[Exercise prompt]:
With every mark kept, transcribe all of the records.

[Collected data]
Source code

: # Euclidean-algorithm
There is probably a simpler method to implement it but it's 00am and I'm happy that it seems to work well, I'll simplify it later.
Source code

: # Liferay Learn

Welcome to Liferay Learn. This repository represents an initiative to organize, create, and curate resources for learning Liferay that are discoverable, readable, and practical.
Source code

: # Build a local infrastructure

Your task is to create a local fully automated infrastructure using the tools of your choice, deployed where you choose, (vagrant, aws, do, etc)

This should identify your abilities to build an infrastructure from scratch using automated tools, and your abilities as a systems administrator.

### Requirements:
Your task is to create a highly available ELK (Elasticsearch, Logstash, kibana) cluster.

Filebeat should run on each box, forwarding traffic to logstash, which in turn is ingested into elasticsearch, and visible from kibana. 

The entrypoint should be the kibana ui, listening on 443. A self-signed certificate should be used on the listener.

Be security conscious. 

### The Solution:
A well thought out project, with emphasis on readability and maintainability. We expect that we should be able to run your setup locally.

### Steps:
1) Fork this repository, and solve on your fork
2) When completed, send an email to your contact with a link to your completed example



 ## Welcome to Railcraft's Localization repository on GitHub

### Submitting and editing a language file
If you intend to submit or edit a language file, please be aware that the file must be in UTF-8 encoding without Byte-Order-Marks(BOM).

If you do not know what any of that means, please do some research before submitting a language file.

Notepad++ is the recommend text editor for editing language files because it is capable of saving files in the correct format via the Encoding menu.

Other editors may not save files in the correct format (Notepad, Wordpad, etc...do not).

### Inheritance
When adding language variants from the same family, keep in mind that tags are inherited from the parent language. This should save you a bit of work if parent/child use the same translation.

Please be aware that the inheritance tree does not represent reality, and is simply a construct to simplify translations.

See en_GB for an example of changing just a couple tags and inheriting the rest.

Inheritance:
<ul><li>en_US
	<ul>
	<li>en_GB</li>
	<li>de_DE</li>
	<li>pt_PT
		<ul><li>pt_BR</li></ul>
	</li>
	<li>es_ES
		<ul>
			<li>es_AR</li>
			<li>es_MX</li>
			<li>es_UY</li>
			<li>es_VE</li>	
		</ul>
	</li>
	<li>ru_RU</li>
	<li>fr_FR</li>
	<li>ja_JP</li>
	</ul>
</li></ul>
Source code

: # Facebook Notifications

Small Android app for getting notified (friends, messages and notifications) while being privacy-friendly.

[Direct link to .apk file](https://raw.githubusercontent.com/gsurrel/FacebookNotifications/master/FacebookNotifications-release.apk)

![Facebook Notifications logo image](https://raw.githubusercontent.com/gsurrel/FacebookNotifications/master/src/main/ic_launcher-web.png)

[Task response]:
Source code

: # Euclidean-algorithm
There is probably a simpler method to implement it but it's 00am and I'm happy that it seems to work well, I'll simplify it later.
Source code

: # Liferay Learn

Welcome to Liferay Learn. This repository represents an initiative to organize, create, and curate resources for learning Liferay that are discoverable, readable, and practical.
Source code

: # Build a local infrastructure

Your task is to create a local fully automated infrastructure using the tools of your choice, deployed where you choose, (vagrant, aws, do, etc)

This should identify your abilities to build an infrastructure from scratch using automated tools, and your abilities as a systems administrator.

### Requirements:
Your task is to create a highly available ELK (Elasticsearch, Logstash, kibana) cluster.

Filebeat should run on each box, forwarding traffic to logstash, which in turn is ingested into elasticsearch, and visible from kibana. 

The entrypoint should be the kibana ui, listening on 443. A self-signed certificate should be used on the listener.

Be security conscious. 

### The Solution:
A well thought out project, with emphasis on readability and maintainability. We expect that we should be able to run your setup locally.

### Steps:
1) Fork this repository, and solve on your fork
2) When completed, send an email to your contact with a link to your completed example



 ## Welcome to Railcraft's Localization repository on GitHub

### Submitting and editing a language file
If you intend to submit or edit a language file, please be aware that the file must be in UTF-8 encoding without Byte-Order-Marks(BOM).

If you do not know what any of that means, please do some research before submitting a language file.

Notepad++ is the recommend text editor for editing language files because it is capable of saving files in the correct format via the Encoding menu.

Other editors may not save files in the correct format (Notepad, Wordpad, etc...do not).

### Inheritance
When adding language variants from the same family, keep in mind that tags are inherited from the parent language. This should save you a bit of work if parent/child use the same translation.

Please be aware that the inheritance tree does not represent reality, and is simply a construct to simplify translations.

See en_GB for an example of changing just a couple tags and inheriting the rest.

Inheritance:
<ul><li>en_US
	<ul>
	<li>en_GB</li>
	<li>de_DE</li>
	<li>pt_PT
		<ul><li>pt_BR</li></ul>
	</li>
	<li>es_ES
		<ul>
			<li>es_AR</li>
			<li>es_MX</li>
			<li>es_UY</li>
			<li>es_VE</li>	
		</ul>
	</li>
	<li>ru_RU</li>
	<li>fr_FR</li>
	<li>ja_JP</li>
	</ul>
</li></ul>
Source code

: # Facebook Notifications

Small Android app for getting notified (friends, messages and notifications) while being privacy-friendly.

[Direct link to .apk file](https://raw.githubusercontent.com/gsurrel/FacebookNotifications/master/FacebookNotifications-release.apk)

![Facebook Notifications logo image](https://raw.githubusercontent.com/gsurrel/FacebookNotifications/master/src/main/ic_launcher-web.png)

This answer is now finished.